[ACTIVITY]
Using the records below, transcribe word for word the stretch from the line that contains "IMPLIED, INCLUDING BUT" through the line that contains "IN AN ACTION", both end lines included, and nothing else.

[RECORDS TO USE]
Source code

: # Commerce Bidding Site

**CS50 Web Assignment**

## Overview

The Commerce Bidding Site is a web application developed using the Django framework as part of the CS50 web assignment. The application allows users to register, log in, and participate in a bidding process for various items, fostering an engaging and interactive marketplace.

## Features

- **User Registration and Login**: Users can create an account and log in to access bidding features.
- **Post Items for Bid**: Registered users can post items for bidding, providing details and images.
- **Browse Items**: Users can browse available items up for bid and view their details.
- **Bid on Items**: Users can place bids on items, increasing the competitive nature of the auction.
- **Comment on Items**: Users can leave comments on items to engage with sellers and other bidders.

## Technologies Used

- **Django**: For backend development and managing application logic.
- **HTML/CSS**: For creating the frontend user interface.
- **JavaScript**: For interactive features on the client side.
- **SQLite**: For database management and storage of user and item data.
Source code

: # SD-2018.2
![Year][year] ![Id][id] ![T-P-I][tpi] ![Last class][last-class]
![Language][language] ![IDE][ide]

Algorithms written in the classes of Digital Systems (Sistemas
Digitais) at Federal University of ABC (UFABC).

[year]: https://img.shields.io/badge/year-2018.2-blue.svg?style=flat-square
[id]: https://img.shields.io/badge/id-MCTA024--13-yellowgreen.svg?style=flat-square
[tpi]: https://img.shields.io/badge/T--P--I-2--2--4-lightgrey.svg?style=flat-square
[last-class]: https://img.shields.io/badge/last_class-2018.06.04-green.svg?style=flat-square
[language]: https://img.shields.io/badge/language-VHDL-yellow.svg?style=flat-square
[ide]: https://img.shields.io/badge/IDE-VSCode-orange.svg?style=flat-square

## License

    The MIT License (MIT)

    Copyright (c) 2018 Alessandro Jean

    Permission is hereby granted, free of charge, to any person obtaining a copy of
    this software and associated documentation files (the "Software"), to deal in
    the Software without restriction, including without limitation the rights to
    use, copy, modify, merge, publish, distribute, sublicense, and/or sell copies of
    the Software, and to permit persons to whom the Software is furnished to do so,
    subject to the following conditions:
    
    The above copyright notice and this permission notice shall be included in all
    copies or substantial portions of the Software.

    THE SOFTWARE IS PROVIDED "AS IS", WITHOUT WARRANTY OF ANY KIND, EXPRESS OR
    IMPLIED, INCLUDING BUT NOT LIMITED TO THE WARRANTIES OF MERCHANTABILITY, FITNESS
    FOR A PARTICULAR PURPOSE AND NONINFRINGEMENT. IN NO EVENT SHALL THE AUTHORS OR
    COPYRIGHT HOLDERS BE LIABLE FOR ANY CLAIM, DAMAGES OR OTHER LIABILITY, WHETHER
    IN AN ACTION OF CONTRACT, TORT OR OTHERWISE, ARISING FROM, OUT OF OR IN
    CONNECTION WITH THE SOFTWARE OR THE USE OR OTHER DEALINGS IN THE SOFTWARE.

[ANSWER BELOW]
    IMPLIED, INCLUDING BUT NOT LIMITED TO THE WARRANTIES OF MERCHANTABILITY, FITNESS
    FOR A PARTICULAR PURPOSE AND NONINFRINGEMENT. IN NO EVENT SHALL THE AUTHORS OR
    COPYRIGHT HOLDERS BE LIABLE FOR ANY CLAIM, DAMAGES OR OTHER LIABILITY, WHETHER
    IN AN ACTION OF CONTRACT, TORT OR OTHERWISE, ARISING FROM, OUT OF OR IN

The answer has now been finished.